Futebol jogando com as pernas, mas também com o cérebro. Como confirmaria Honigstein, em Das Reboot: “Rangnick pode nunca ter ganhado um título, mas ganhou a discussão”.
Acessos para o SSV Ulm
O jornalista Axel Torres e seu amigo, André Schön, autores de Gol da Alemanha, recuperam jornais que, no final dos anos 1990, proclamavam que na Suábia, o SSV Ulm jogava como o Brasil de 1970. Exageros comparativos à parte, a sensação provocada pela equipe, treinada justamente por Ralf Rangnick, sugeria-se exatamente essa. Havia algumas equipes e havia o Ulm, que, irresistivelmente, jogava outro futebol.

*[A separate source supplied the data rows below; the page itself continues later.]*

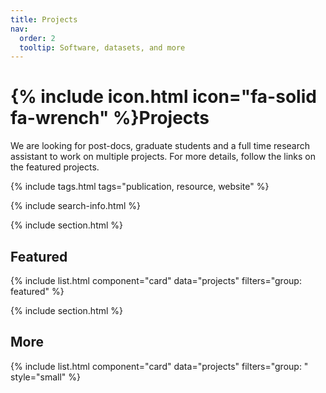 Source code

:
 ```yaml
---
title: Projects
nav:
  order: 2
  tooltip: Software, datasets, and more
---
```


# {% include icon.html icon="fa-solid fa-wrench" %}Projects

We are looking for post-docs, graduate students and a full time research assistant to work on multiple projects. 
For more details, follow the links on the featured projects.

{% include tags.html tags="publication, resource, website" %}

{% include search-info.html %}

{% include section.html %}

## Featured

{% include list.html component="card" data="projects" filters="group: featured" %}

{% include section.html %}

## More

{% include list.html component="card" data="projects" filters="group: " style="small" %}
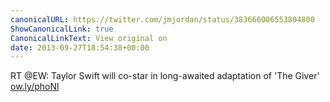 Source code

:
 ```yaml
---
canonicalURL: https://twitter.com/jmjordan/status/383666006553804800
ShowCanonicalLink: true
CanonicalLinkText: View original on
date: 2013-09-27T18:54:38+00:00
---
```

RT @EW: Taylor Swift will co-star in long-awaited adaptation of 'The Giver' [ow.ly/phoNl](http://ow.ly/phoNl)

Quando o treinador retornou a Ulm, tendo tido uma passagem rápida como atleta nos anos 1980, o clube estava na terceira divisão germânica. E fazia tempo. A cidade não conhecia futebol de alto nível e somente um milagre poderia mudar a realidade. Ou um grande treinador. Chegar à primeira divisão parecia um objetivo, além de inédito, inalcançável e, efetivamente, os dias precisavam ser vividos um de cada vez. Não se acessaria a Bundesliga sem se conseguir, primeiro, a subida para a segunda divisão.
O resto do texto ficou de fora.